== Raw data
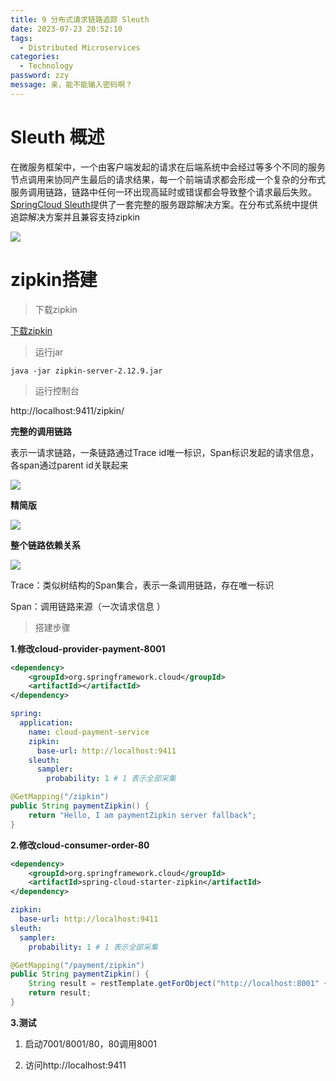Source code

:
 ```yaml
---
title: 9 分布式请求链路追踪 Sleuth
date: 2023-07-23 20:52:10
tags: 
  - Distributed Microservices
categories: 
  - Technology
password: zzy   
message: 亲，能不能输入密码啊？
---
```


# Sleuth 概述

在微服务框架中，一个由客户端发起的请求在后端系统中会经过等多个不同的服务节点调用来协同产生最后的请求结果，每一个前端请求都会形成一个复杂的分布式服务调用链路，链路中任何一环出现高延时或错误都会导致整个请求最后失败。[SpringCloud Sleuth](https://spring.io/projects/spring-cloud-sleuth)提供了一套完整的服务跟踪解决方案。在分布式系统中提供追踪解决方案并且兼容支持zipkin

![](https://cyan-images.oss-cn-shanghai.aliyuncs.com/images/04-springcloud-20230723-46.png)

# zipkin搭建

> 下载zipkin

[下载zipkin](https://repo1.maven.org/maven2/io/zipkin/java/zipkin-server/2.12.9/)

> 运行jar

```shell
java -jar zipkin-server-2.12.9.jar
```

> 运行控制台

http://localhost:9411/zipkin/

**完整的调用链路**

表示一请求链路，一条链路通过Trace id唯一标识，Span标识发起的请求信息，各span通过parent id关联起来

![](https://cyan-images.oss-cn-shanghai.aliyuncs.com/images/04-springcloud-20230723-47.png)

**精简版**

![](https://cyan-images.oss-cn-shanghai.aliyuncs.com/images/04-springcloud-20230723-48.png)

**整个链路依赖关系**

![](https://cyan-images.oss-cn-shanghai.aliyuncs.com/images/04-springcloud-20230723-49.png)

Trace：类似树结构的Span集合，表示一条调用链路，存在唯一标识

Span：调用链路来源（一次请求信息 ）

> 搭建步骤

**1.修改cloud-provider-payment-8001**

```xml
<dependency>
    <groupId>org.springframework.cloud</groupId>
    <artifactId></artifactId>
</dependency>
```

```yml
spring:
  application:
    name: cloud-payment-service
    zipkin:
      base-url: http://localhost:9411
    sleuth:
      sampler:
        probability: 1 # 1 表示全部采集
```

```java
@GetMapping("/zipkin")
public String paymentZipkin() {
    return "Hello, I am paymentZipkin server fallback";
}
```

**2.修改cloud-consumer-order-80**

```xml
<dependency>
    <groupId>org.springframework.cloud</groupId>
    <artifactId>spring-cloud-starter-zipkin</artifactId>
</dependency>
```

```yml
zipkin:
  base-url: http://localhost:9411
sleuth:
  sampler:
    probability: 1 # 1 表示全部采集
```

```java
@GetMapping("/payment/zipkin")
public String paymentZipkin() {
    String result = restTemplate.getForObject("http://localhost:8001" + "/payment/zipkin/", String.class);
    return result;
}
```

**3.测试**

1. 启动7001/8001/80，80调用8001

2. 访问http://localhost:9411

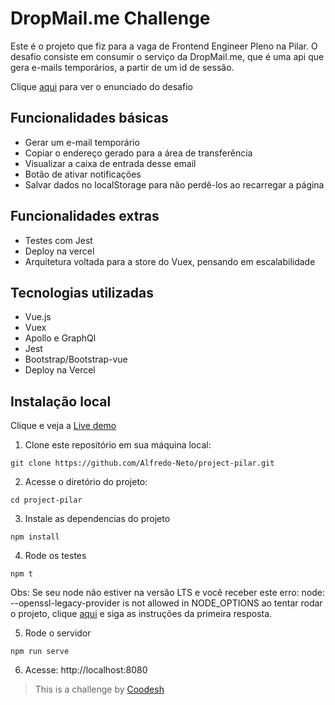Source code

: # DropMail.me Challenge

Este é o projeto que fiz para a vaga de Frontend Engineer Pleno na Pilar.
O desafio consiste em consumir o serviço da DropMail.me, que é uma api que gera e-mails temporários, a partir de um id de sessão.

Clique [aqui](https://github.com/Alfredo-Neto/project-pilar/blob/main/src/assets/README.md) para ver o enunciado do desafio

## Funcionalidades básicas

- Gerar um e-mail temporário
- Copiar o endereço gerado para a área de transferência
- Visualizar a caixa de entrada desse email
- Botão de ativar notificações
- Salvar dados no localStorage para não perdê-los ao recarregar a página

## Funcionalidades extras

- Testes com Jest
- Deploy na vercel
- Arquitetura voltada para a store do Vuex, pensando em escalabilidade

## Tecnologias utilizadas

- Vue.js
- Vuex
- Apollo e GraphQl
- Jest
- Bootstrap/Bootstrap-vue
- Deploy na Vercel

## Instalação local

Clique e veja a [Live demo](project-pilar.vercel.app)

1. Clone este repositório em sua máquina local:

```shell
git clone https://github.com/Alfredo-Neto/project-pilar.git
```
2. Acesse o diretório do projeto:

```shell
cd project-pilar
```
3. Instale as dependencias do projeto

```shell
npm install
```
4. Rode os testes

```shell
npm t
```
Obs: Se seu node não estiver na versão LTS e você receber este erro: node: --openssl-legacy-provider is not allowed in NODE_OPTIONS ao tentar rodar o projeto, clique [aqui](https://stackoverflow.com/questions/72866798/node-openssl-legacy-provider-is-not-allowed-in-node-options) e siga as instruções da primeira resposta.

5. Rode o servidor

```shell
npm run serve
```
6. Acesse: http://localhost:8080

>  This is a challenge by [Coodesh](https://coodesh.com/)


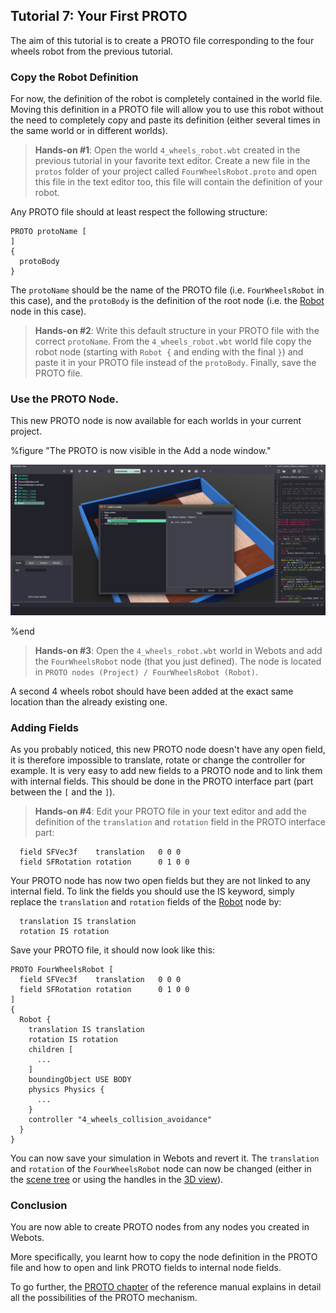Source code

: ## Tutorial 7: Your First PROTO

The aim of this tutorial is to create a PROTO file corresponding to the four wheels robot from the previous tutorial.

### Copy the Robot Definition

For now, the definition of the robot is completely contained in the world file.
Moving this definition in a PROTO file will allow you to use this robot without the need to completely copy and paste its definition (either several times in the same world or in different worlds).

> **Hands-on #1**: Open the world `4_wheels_robot.wbt` created in the previous tutorial in your favorite text editor.
Create a new file in the `protos` folder of your project called `FourWheelsRobot.proto` and open this file in the text editor too, this file will contain the definition of your robot.

Any PROTO file should at least respect the following structure:
```
PROTO protoName [
]
{
  protoBody
}
```

The `protoName` should be the name of the PROTO file (i.e. `FourWheelsRobot` in this case), and the `protoBody` is the definition of the root node (i.e. the [Robot](../reference/robot.md) node in this case).

> **Hands-on #2**: Write this default structure in your PROTO file with the correct `protoName`.
From the `4_wheels_robot.wbt` world file copy the robot node (starting with `Robot {` and ending with the final `}`) and paste it in your PROTO file instead of the `protoBody`.
Finally, save the PROTO file.

### Use the PROTO Node.

This new PROTO node is now available for each worlds in your current project.

%figure "The PROTO is now visible in the Add a node window."

![tutorial_proto.png](images/tutorial_proto.png)

%end

> **Hands-on #3**: Open the `4_wheels_robot.wbt` world in Webots and add the `FourWheelsRobot` node (that you just defined).
The node is located in `PROTO nodes (Project) / FourWheelsRobot (Robot)`.

A second 4 wheels robot should have been added at the exact same location than the already existing one.

### Adding Fields

As you probably noticed, this new PROTO node doesn't have any open field, it is therefore impossible to translate, rotate or change the controller for example.
It is very easy to add new fields to a PROTO node and to link them with internal fields.
This should be done in the PROTO interface part (part between the `[` and the `]`).

> **Hands-on #4**: Edit your PROTO file in your text editor and add the definition of the `translation` and `rotation` field in the PROTO interface part:
```
  field SFVec3f    translation   0 0 0
  field SFRotation rotation      0 1 0 0
```
Your PROTO node has now two open fields but they are not linked to any internal field.
To link the fields you should use the IS keyword, simply replace the `translation` and `rotation` fields of the [Robot](../reference/robot.md) node by:
```
  translation IS translation
  rotation IS rotation
```
Save your PROTO file, it should now look like this:
```
PROTO FourWheelsRobot [
  field SFVec3f    translation   0 0 0
  field SFRotation rotation      0 1 0 0
]
{
  Robot {
    translation IS translation
    rotation IS rotation
    children [
      ...
    ]
    boundingObject USE BODY
    physics Physics {
      ...
    }
    controller "4_wheels_collision_avoidance"
  }
}
```

You can now save your simulation in Webots and revert it. The `translation` and `rotation` of the `FourWheelsRobot` node can now be changed (either in the [scene tree](the-scene-tree.md) or using the handles in the [3D view](the-3d-window.md)).

### Conclusion

You are now able to create PROTO nodes from any nodes you created in Webots.

More specifically, you learnt how to copy the node definition in the PROTO file and how to open and link PROTO fields to internal node fields.

To go further, the [PROTO chapter](../reference/proto.md) of the reference manual explains in detail all the possibilities of the PROTO mechanism.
====
▶ _The task_: Go through the lines above. Select every one that has the string "Neto".

▶ _Completed exercise_:
Clique [aqui](https://github.com/Alfredo-Neto/project-pilar/blob/main/src/assets/README.md) para ver o enunciado do desafio
git clone https://github.com/Alfredo-Neto/project-pilar.git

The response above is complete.